In the entries below, find the lines that contain the word "True" and copy them.

***** Material for the task

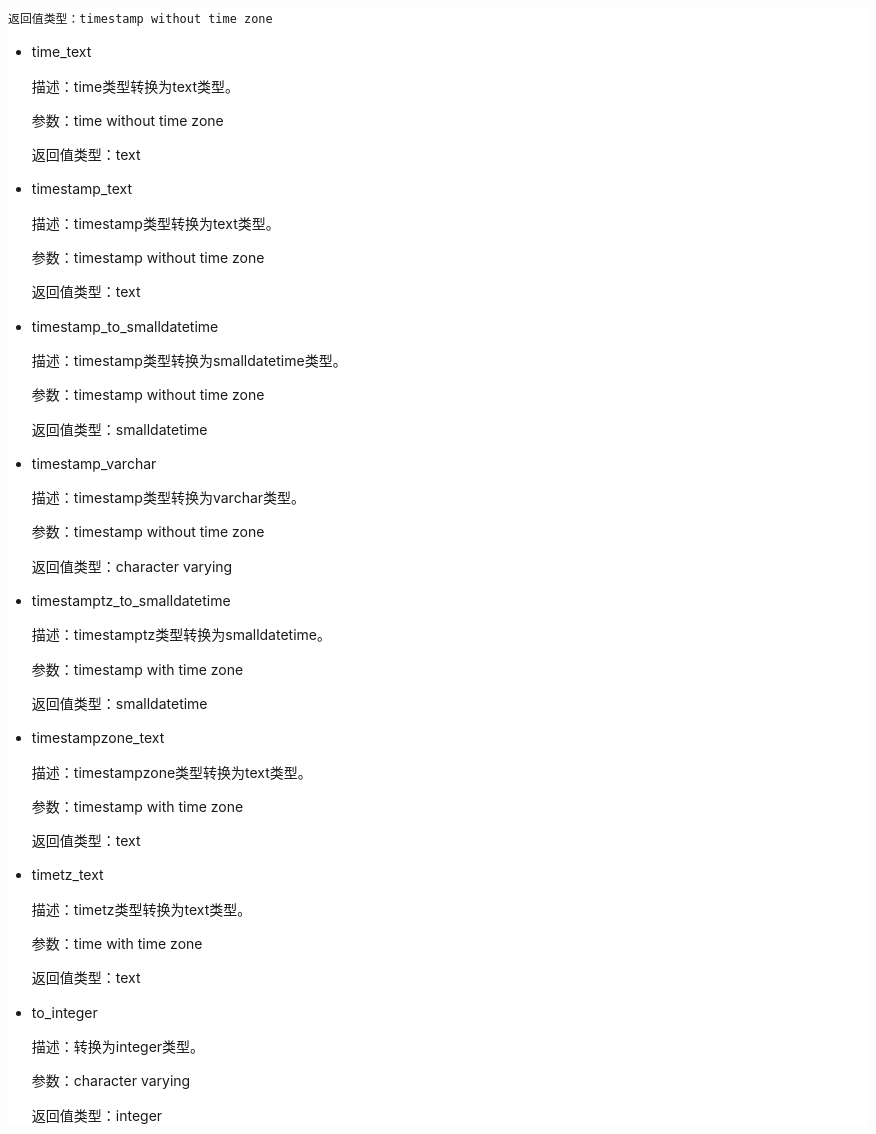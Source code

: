     返回值类型：timestamp without time zone

-   time\_text

    描述：time类型转换为text类型。

    参数：time without time zone

    返回值类型：text

-   timestamp\_text

    描述：timestamp类型转换为text类型。

    参数：timestamp without time zone

    返回值类型：text

-   timestamp\_to\_smalldatetime

    描述：timestamp类型转换为smalldatetime类型。

    参数：timestamp without time zone

    返回值类型：smalldatetime

-   timestamp\_varchar

    描述：timestamp类型转换为varchar类型。

    参数：timestamp without time zone

    返回值类型：character varying

-   timestamptz\_to\_smalldatetime

    描述：timestamptz类型转换为smalldatetime。

    参数：timestamp with time zone

    返回值类型：smalldatetime

-   timestampzone\_text

    描述：timestampzone类型转换为text类型。

    参数：timestamp with time zone

    返回值类型：text

-   timetz\_text

    描述：timetz类型转换为text类型。

    参数：time with time zone

    返回值类型：text

-   to\_integer

    描述：转换为integer类型。

    参数：character varying

    返回值类型：integer
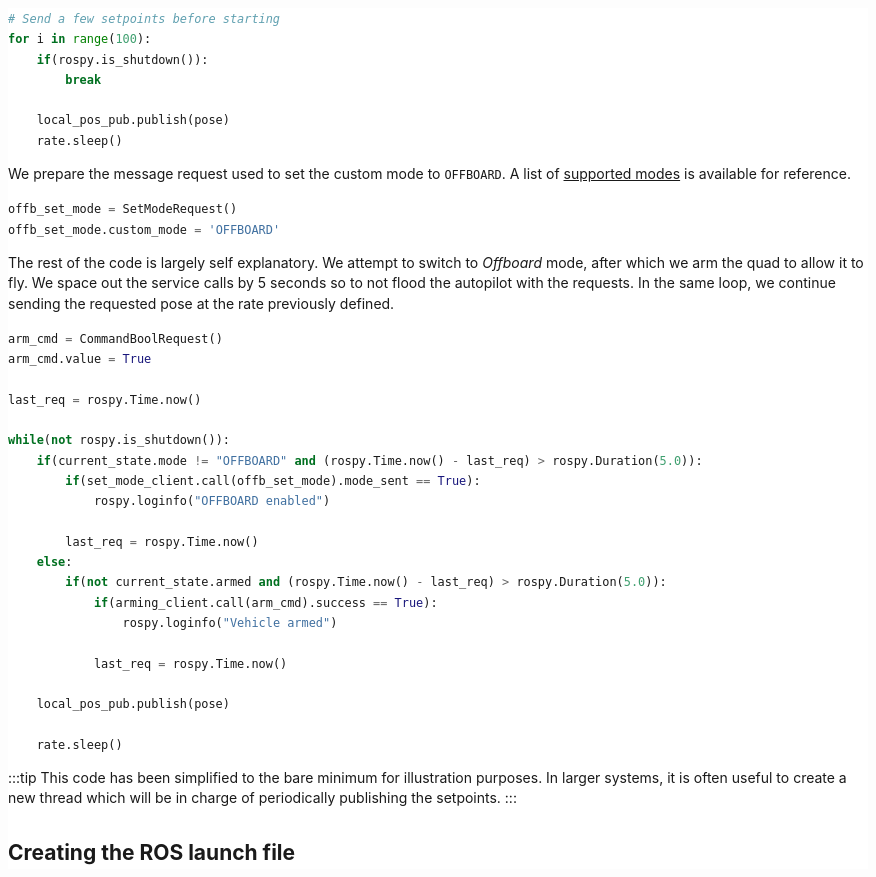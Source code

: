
 ```py
# Send a few setpoints before starting
for i in range(100):
    if(rospy.is_shutdown()):
        break

    local_pos_pub.publish(pose)
    rate.sleep()
```

We prepare the message request used to set the custom mode to `OFFBOARD`. A list of [supported modes](http://wiki.ros.org/mavros/CustomModes#PX4_native_flight_stack) is available for reference.

```py
offb_set_mode = SetModeRequest()
offb_set_mode.custom_mode = 'OFFBOARD'
```

The rest of the code is largely self explanatory. We attempt to switch to _Offboard_ mode, after which we arm the quad to allow it to fly. We space out the service calls by 5 seconds so to not flood the autopilot with the requests. In the same loop, we continue sending the requested pose at the rate previously defined.

```py
arm_cmd = CommandBoolRequest()
arm_cmd.value = True

last_req = rospy.Time.now()

while(not rospy.is_shutdown()):
    if(current_state.mode != "OFFBOARD" and (rospy.Time.now() - last_req) > rospy.Duration(5.0)):
        if(set_mode_client.call(offb_set_mode).mode_sent == True):
            rospy.loginfo("OFFBOARD enabled")

        last_req = rospy.Time.now()
    else:
        if(not current_state.armed and (rospy.Time.now() - last_req) > rospy.Duration(5.0)):
            if(arming_client.call(arm_cmd).success == True):
                rospy.loginfo("Vehicle armed")

            last_req = rospy.Time.now()

    local_pos_pub.publish(pose)

    rate.sleep()
```

:::tip
This code has been simplified to the bare minimum for illustration purposes.
In larger systems, it is often useful to create a new thread which will be in charge of periodically publishing the setpoints.
:::

## Creating the ROS launch file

**********

* **Reply**
arm_cmd.value = True
        if(set_mode_client.call(offb_set_mode).mode_sent == True):
            if(arming_client.call(arm_cmd).success == True):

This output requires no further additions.